◆ Raw data ◆
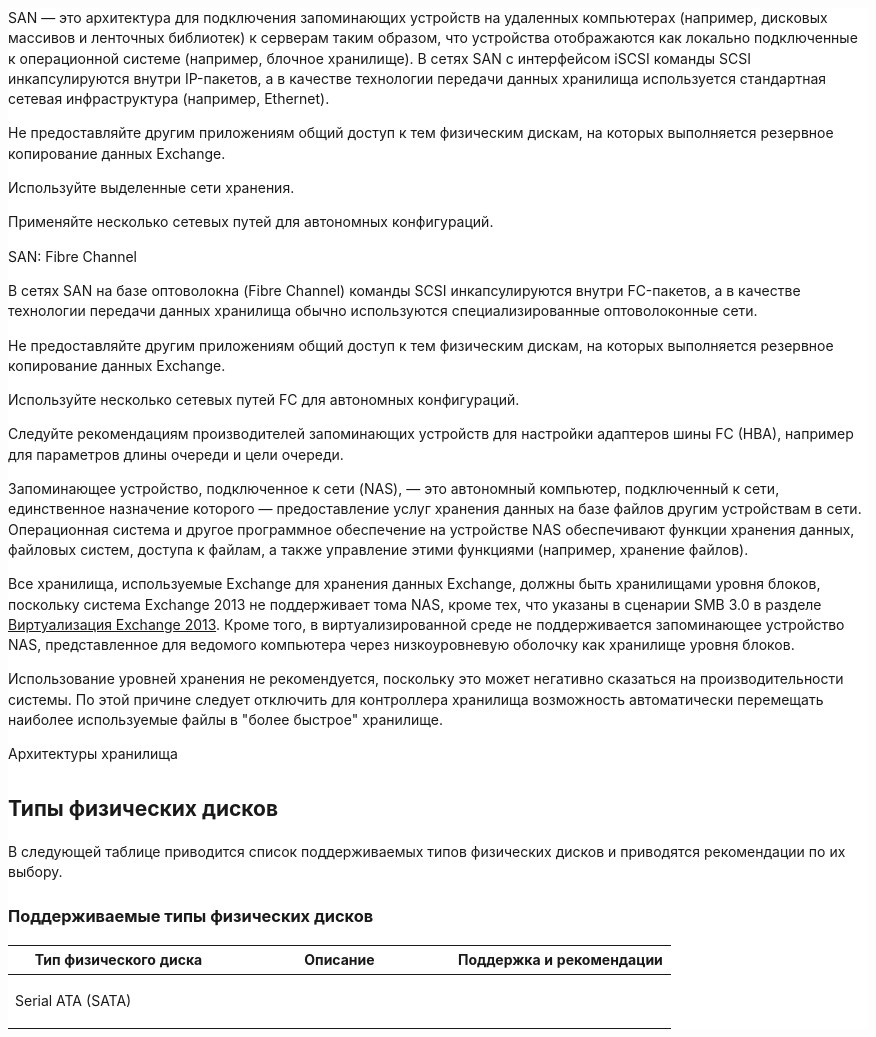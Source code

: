 <td><p>SAN — это архитектура для подключения запоминающих устройств на удаленных компьютерах (например, дисковых массивов и ленточных библиотек) к серверам таким образом, что устройства отображаются как локально подключенные к операционной системе (например, блочное хранилище). В сетях SAN с интерфейсом iSCSI команды SCSI инкапсулируются внутри IP-пакетов, а в качестве технологии передачи данных хранилища используется стандартная сетевая инфраструктура (например, Ethernet).</p></td>
<td><p>Не предоставляйте другим приложениям общий доступ к тем физическим дискам, на которых выполняется резервное копирование данных Exchange.</p>
<p>Используйте выделенные сети хранения.</p>
<p>Применяйте несколько сетевых путей для автономных конфигураций.</p></td>
</tr>
<tr class="odd">
<td><p>SAN: Fibre Channel</p></td>
<td><p>В сетях SAN на базе оптоволокна (Fibre Channel) команды SCSI инкапсулируются внутри FC-пакетов, а в качестве технологии передачи данных хранилища обычно используются специализированные оптоволоконные сети.</p></td>
<td><p>Не предоставляйте другим приложениям общий доступ к тем физическим дискам, на которых выполняется резервное копирование данных Exchange.</p>
<p>Используйте несколько сетевых путей FC для автономных конфигураций.</p>
<p>Следуйте рекомендациям производителей запоминающих устройств для настройки адаптеров шины FC (HBA), например для параметров длины очереди и цели очереди.</p></td>
</tr>
</tbody>
</table>


Запоминающее устройство, подключенное к сети (NAS), — это автономный компьютер, подключенный к сети, единственное назначение которого — предоставление услуг хранения данных на базе файлов другим устройствам в сети. Операционная система и другое программное обеспечение на устройстве NAS обеспечивают функции хранения данных, файловых систем, доступа к файлам, а также управление этими функциями (например, хранение файлов).

Все хранилища, используемые Exchange для хранения данных Exchange, должны быть хранилищами уровня блоков, поскольку система Exchange 2013 не поддерживает тома NAS, кроме тех, что указаны в сценарии SMB 3.0 в разделе [Виртуализация Exchange 2013](exchange-2013-virtualization-exchange-2013-help.md). Кроме того, в виртуализированной среде не поддерживается запоминающее устройство NAS, представленное для ведомого компьютера через низкоуровневую оболочку как хранилище уровня блоков.

Использование уровней хранения не рекомендуется, поскольку это может негативно сказаться на производительности системы. По этой причине следует отключить для контроллера хранилища возможность автоматически перемещать наиболее используемые файлы в "более быстрое" хранилище.

Архитектуры хранилища

## Типы физических дисков

В следующей таблице приводится список поддерживаемых типов физических дисков и приводятся рекомендации по их выбору.

### Поддерживаемые типы физических дисков

<table>
<colgroup>
<col style="width: 33%" />
<col style="width: 33%" />
<col style="width: 33%" />
</colgroup>
<thead>
<tr class="header">
<th>Тип физического диска</th>
<th>Описание</th>
<th>Поддержка и рекомендации</th>
</tr>
</thead>
<tbody>
<tr class="odd">
<td><p>Serial ATA (SATA)</p></td>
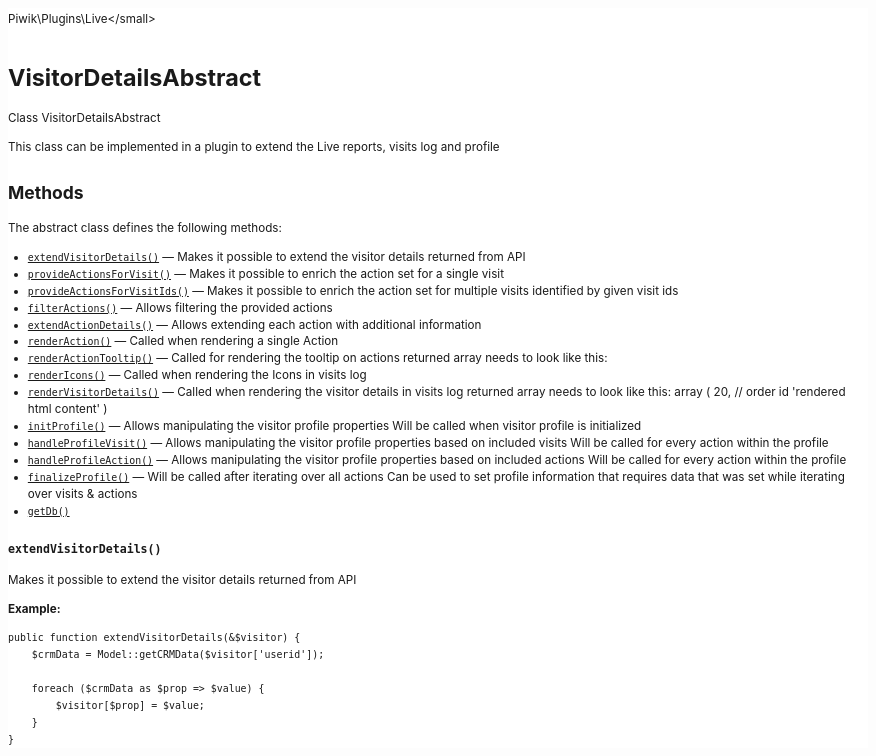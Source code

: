 <small>Piwik\Plugins\Live\</small>

VisitorDetailsAbstract
======================

Class VisitorDetailsAbstract

This class can be implemented in a plugin to extend the Live reports, visits log and profile

Methods
-------

The abstract class defines the following methods:

- [`extendVisitorDetails()`](#extendvisitordetails) &mdash; Makes it possible to extend the visitor details returned from API
- [`provideActionsForVisit()`](#provideactionsforvisit) &mdash; Makes it possible to enrich the action set for a single visit
- [`provideActionsForVisitIds()`](#provideactionsforvisitids) &mdash; Makes it possible to enrich the action set for multiple visits identified by given visit ids
- [`filterActions()`](#filteractions) &mdash; Allows filtering the provided actions
- [`extendActionDetails()`](#extendactiondetails) &mdash; Allows extending each action with additional information
- [`renderAction()`](#renderaction) &mdash; Called when rendering a single Action
- [`renderActionTooltip()`](#renderactiontooltip) &mdash; Called for rendering the tooltip on actions returned array needs to look like this:
- [`renderIcons()`](#rendericons) &mdash; Called when rendering the Icons in visits log
- [`renderVisitorDetails()`](#rendervisitordetails) &mdash; Called when rendering the visitor details in visits log returned array needs to look like this: array ( 20, // order id 'rendered html content' )
- [`initProfile()`](#initprofile) &mdash; Allows manipulating the visitor profile properties Will be called when visitor profile is initialized
- [`handleProfileVisit()`](#handleprofilevisit) &mdash; Allows manipulating the visitor profile properties based on included visits Will be called for every action within the profile
- [`handleProfileAction()`](#handleprofileaction) &mdash; Allows manipulating the visitor profile properties based on included actions Will be called for every action within the profile
- [`finalizeProfile()`](#finalizeprofile) &mdash; Will be called after iterating over all actions Can be used to set profile information that requires data that was set while iterating over visits & actions
- [`getDb()`](#getdb)

<a name="extendvisitordetails" id="extendvisitordetails"></a>
<a name="extendVisitorDetails" id="extendVisitorDetails"></a>
### `extendVisitorDetails()`

Makes it possible to extend the visitor details returned from API

**Example:**

    public function extendVisitorDetails(&$visitor) {
        $crmData = Model::getCRMData($visitor['userid']);

        foreach ($crmData as $prop => $value) {
            $visitor[$prop] = $value;
        }
    }

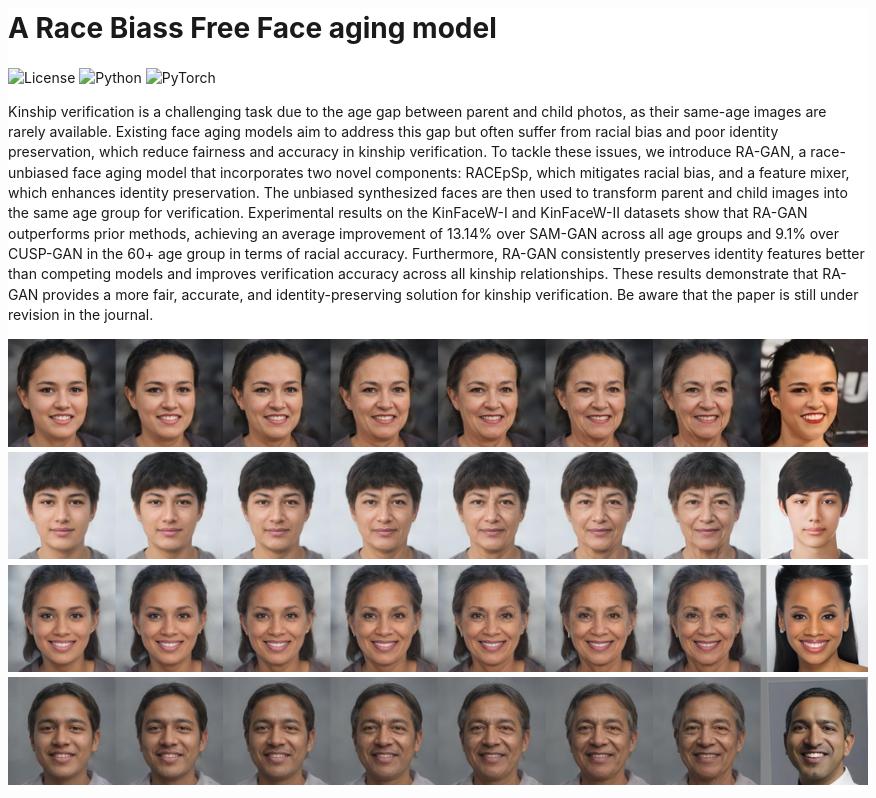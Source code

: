 # A Race Biass Free Face aging model
![License](https://img.shields.io/badge/License-MIT-yellow.svg)
![Python](https://img.shields.io/badge/python-3.11.2-blue)
![PyTorch](https://img.shields.io/badge/framework-PyTorch-orange)


Kinship verification is a challenging task due to the age gap between parent and child photos, as their same-age images are rarely available. Existing face aging models aim to address this gap but often suffer from racial bias and poor identity preservation, which reduce fairness and accuracy in kinship verification. To tackle these issues, we introduce RA-GAN, a race-unbiased face aging model that incorporates two novel components: RACEpSp, which mitigates racial bias, and a feature mixer, which enhances identity preservation. The unbiased synthesized faces are then used to transform parent and child images into the same age group for verification. Experimental results on the KinFaceW-I and KinFaceW-II datasets show that RA-GAN outperforms prior methods, achieving an average improvement of 13.14% over SAM-GAN across all age groups and 9.1% over CUSP-GAN in the 60+ age group in terms of racial accuracy. Furthermore, RA-GAN consistently preserves identity features better than competing models and improves verification accuracy across all kinship relationships. These results demonstrate that RA-GAN provides a more fair, accurate, and identity-preserving solution for kinship verification.
Be aware that the paper is still under revision in the journal.

<p align="center">
<img src="images\Intro1.jpg" width="1000px"/>

<img src="images\Intro3.jpg" width="1000px"/>    
<img src="images\Intro4.jpg" width="1000px"/>    
<img src="images\Intro5.jpg" width="1000px"/>    
</p>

◆ Exercise objective ◆
What lines above hold the word "like"? List them all.

◆ Solution below ◆
- [`renderActionTooltip()`](#renderactiontooltip) &mdash; Called for rendering the tooltip on actions returned array needs to look like this:
- [`renderVisitorDetails()`](#rendervisitordetails) &mdash; Called when rendering the visitor details in visits log returned array needs to look like this: array ( 20, // order id 'rendered html content' )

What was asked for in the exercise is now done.